---------- INFORMATION SUPPLIED

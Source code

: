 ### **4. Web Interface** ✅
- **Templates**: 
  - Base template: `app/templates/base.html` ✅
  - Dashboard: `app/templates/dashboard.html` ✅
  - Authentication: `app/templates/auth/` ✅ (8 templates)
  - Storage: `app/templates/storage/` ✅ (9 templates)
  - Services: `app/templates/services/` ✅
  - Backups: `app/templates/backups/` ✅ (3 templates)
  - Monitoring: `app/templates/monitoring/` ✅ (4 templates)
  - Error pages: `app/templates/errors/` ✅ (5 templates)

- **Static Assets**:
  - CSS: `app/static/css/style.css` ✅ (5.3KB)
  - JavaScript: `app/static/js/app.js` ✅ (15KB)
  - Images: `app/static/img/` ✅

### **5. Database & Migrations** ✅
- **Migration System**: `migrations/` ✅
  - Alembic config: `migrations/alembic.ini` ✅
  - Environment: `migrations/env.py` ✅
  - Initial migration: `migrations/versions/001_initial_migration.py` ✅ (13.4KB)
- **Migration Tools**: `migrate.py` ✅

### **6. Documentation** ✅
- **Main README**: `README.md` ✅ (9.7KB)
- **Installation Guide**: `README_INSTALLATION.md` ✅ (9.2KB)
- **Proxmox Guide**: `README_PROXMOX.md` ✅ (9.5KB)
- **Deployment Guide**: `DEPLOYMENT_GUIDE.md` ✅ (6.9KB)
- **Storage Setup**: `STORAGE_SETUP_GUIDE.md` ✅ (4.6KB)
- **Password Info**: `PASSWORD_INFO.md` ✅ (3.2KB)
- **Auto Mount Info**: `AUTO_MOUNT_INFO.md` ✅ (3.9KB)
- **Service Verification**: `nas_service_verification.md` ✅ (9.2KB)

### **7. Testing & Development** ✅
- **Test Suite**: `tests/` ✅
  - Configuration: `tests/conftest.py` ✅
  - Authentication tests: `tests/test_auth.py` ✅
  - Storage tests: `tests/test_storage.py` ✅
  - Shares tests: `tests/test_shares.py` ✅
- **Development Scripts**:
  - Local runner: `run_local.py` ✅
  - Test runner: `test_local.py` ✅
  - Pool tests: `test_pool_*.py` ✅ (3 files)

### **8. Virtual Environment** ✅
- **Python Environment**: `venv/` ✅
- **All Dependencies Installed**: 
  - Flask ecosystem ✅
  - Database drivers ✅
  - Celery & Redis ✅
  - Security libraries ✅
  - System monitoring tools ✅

--------------------
---------- INFORMATION SUPPLIED

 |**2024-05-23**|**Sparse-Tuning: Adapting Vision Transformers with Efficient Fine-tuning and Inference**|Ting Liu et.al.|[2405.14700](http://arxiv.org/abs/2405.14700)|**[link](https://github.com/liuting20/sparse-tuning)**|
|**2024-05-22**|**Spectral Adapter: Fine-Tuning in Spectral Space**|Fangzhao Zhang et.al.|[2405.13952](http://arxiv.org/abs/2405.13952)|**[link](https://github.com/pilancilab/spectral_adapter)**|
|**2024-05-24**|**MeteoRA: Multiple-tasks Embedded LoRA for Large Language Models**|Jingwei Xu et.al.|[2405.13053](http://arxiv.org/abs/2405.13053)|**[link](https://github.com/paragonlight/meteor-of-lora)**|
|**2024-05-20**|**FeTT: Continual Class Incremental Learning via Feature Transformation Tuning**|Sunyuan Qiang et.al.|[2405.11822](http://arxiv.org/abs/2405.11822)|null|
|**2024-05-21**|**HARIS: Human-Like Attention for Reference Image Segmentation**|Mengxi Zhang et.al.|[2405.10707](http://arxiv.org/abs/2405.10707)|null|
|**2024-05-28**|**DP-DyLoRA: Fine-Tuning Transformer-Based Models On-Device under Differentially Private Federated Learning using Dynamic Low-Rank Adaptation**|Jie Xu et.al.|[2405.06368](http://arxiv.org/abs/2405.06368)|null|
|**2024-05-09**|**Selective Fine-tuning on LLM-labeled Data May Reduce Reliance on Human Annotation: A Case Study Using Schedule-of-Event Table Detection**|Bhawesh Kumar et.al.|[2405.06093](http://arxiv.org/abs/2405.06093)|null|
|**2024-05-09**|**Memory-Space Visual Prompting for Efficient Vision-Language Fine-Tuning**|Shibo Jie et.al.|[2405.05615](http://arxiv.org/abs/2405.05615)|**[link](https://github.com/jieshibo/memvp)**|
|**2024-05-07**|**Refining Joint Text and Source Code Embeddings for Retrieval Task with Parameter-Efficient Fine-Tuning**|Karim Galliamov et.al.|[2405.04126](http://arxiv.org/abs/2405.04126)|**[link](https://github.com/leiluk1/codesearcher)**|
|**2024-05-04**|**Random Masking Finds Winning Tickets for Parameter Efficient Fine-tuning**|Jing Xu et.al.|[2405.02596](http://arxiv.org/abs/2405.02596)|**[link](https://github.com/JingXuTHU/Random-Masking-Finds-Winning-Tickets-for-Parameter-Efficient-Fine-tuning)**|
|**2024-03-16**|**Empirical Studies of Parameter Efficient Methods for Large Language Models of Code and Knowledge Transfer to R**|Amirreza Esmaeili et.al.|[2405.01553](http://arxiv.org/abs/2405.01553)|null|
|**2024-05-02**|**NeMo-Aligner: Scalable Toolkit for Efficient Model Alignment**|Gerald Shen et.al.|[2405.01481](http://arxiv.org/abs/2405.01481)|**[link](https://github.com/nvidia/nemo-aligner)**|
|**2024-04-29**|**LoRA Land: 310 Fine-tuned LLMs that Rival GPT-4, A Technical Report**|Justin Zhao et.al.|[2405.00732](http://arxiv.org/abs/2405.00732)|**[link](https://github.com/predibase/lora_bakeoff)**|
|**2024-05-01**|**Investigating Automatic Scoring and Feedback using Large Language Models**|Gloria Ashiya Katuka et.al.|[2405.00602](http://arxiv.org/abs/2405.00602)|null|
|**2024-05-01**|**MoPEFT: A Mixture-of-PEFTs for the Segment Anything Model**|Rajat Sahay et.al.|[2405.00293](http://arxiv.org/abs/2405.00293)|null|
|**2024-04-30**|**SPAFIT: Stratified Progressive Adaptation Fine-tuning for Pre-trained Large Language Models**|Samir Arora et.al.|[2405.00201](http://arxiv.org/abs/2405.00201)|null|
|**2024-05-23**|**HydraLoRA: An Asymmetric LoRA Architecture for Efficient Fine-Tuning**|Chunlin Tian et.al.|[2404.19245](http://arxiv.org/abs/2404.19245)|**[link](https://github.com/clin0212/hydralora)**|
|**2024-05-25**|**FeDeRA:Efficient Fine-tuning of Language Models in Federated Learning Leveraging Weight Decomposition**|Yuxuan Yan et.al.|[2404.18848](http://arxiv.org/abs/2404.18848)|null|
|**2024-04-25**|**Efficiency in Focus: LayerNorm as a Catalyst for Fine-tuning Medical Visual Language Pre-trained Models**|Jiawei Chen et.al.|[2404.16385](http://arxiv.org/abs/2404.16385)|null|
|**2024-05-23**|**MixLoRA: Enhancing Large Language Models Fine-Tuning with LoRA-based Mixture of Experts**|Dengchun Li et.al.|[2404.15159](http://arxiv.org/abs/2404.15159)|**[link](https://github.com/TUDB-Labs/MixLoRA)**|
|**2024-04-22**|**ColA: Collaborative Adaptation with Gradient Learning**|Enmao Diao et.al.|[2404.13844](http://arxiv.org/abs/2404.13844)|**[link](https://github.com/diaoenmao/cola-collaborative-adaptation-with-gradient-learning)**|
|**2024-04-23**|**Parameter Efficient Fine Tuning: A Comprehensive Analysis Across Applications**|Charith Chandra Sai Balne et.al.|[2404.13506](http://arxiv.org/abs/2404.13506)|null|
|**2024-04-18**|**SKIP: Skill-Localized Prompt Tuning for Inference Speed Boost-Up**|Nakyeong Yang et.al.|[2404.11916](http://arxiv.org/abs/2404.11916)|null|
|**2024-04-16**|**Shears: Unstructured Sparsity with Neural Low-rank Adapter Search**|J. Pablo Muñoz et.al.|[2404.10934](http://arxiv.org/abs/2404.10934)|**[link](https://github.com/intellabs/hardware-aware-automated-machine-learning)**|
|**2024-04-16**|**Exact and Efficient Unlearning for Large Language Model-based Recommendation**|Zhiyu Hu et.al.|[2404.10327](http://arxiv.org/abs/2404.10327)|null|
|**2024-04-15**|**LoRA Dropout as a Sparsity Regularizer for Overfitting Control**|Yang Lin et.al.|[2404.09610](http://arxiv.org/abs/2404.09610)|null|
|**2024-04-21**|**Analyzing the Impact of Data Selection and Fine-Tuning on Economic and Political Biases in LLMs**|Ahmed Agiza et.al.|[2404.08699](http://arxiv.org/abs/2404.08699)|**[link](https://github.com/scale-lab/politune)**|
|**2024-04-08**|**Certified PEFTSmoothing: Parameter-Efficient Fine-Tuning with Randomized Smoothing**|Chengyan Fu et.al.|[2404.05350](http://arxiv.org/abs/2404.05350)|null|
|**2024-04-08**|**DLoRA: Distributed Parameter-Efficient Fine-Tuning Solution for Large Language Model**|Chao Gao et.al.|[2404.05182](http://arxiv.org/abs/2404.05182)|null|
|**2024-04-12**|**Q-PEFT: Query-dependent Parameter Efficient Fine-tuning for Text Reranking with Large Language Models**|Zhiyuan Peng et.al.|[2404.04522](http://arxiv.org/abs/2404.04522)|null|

--------------------
---------- INFORMATION SUPPLIED

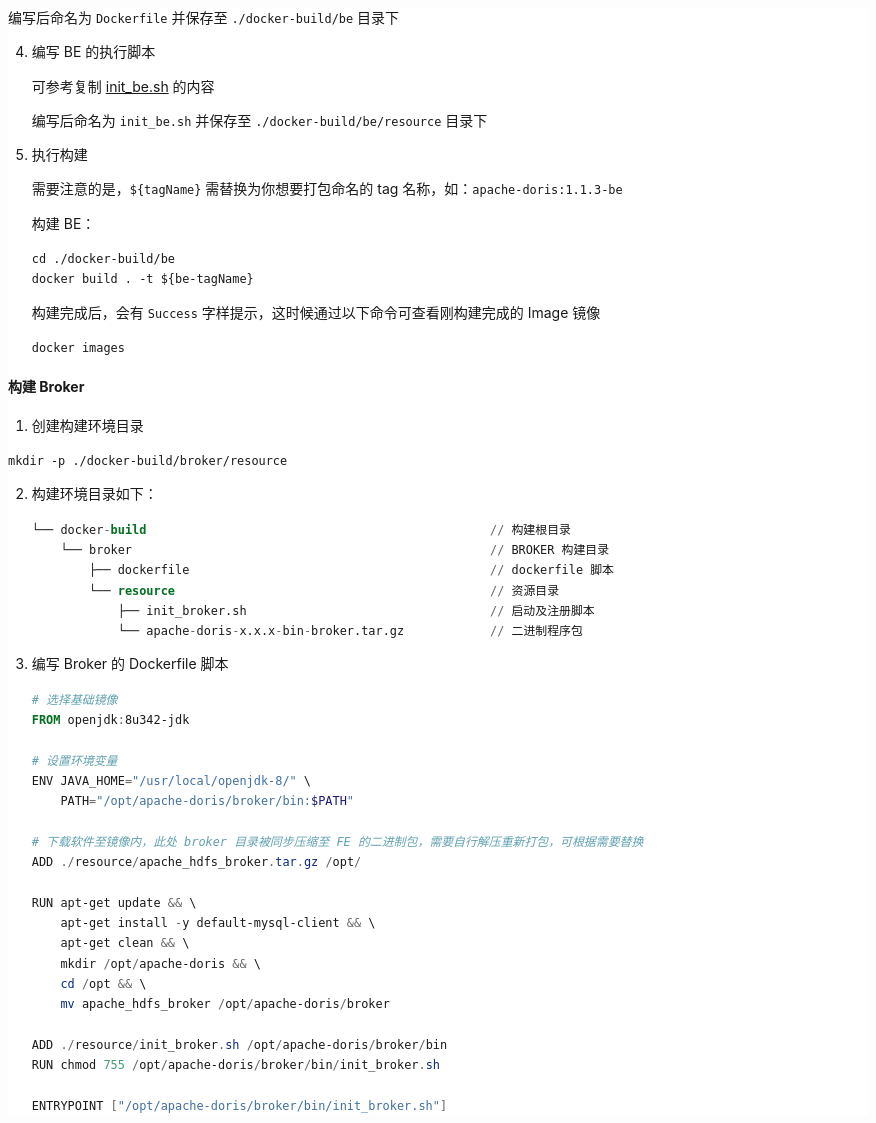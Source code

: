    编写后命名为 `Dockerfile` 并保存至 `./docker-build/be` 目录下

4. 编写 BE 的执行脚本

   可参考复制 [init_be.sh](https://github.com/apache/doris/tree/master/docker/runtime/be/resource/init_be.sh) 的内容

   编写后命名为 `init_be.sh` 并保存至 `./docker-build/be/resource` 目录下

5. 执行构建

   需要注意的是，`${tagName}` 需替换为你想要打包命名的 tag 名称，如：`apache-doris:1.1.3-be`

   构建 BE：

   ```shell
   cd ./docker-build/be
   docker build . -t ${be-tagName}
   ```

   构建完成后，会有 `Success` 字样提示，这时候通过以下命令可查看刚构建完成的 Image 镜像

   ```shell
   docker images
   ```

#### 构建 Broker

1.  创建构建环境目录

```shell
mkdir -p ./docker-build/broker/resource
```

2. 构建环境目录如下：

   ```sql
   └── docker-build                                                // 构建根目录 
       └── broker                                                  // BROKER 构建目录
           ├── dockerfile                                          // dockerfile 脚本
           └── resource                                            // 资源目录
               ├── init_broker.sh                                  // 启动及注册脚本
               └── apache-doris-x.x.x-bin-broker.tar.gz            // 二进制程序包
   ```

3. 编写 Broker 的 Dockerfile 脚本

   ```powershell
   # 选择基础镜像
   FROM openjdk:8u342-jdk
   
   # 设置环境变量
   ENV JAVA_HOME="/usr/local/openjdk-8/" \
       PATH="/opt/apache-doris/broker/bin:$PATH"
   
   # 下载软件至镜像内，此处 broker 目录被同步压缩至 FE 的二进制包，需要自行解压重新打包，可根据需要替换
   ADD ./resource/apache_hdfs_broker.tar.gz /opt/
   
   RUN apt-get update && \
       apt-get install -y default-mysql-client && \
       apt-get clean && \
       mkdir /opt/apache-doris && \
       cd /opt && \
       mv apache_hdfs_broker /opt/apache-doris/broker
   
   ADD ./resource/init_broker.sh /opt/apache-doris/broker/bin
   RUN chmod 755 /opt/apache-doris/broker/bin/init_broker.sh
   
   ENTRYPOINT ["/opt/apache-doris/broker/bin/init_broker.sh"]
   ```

--------------------

#### [WHAT THE TASK REQUIRES]
Show each line of the material that includes the string "resource" by copying it.

#### [SOLUTION TO THE EXERCISE]
   可参考复制 [init_be.sh](https://github.com/apache/doris/tree/master/docker/runtime/be/resource/init_be.sh) 的内容
   编写后命名为 `init_be.sh` 并保存至 `./docker-build/be/resource` 目录下
mkdir -p ./docker-build/broker/resource
           └── resource                                            // 资源目录
   ADD ./resource/apache_hdfs_broker.tar.gz /opt/
   ADD ./resource/init_broker.sh /opt/apache-doris/broker/bin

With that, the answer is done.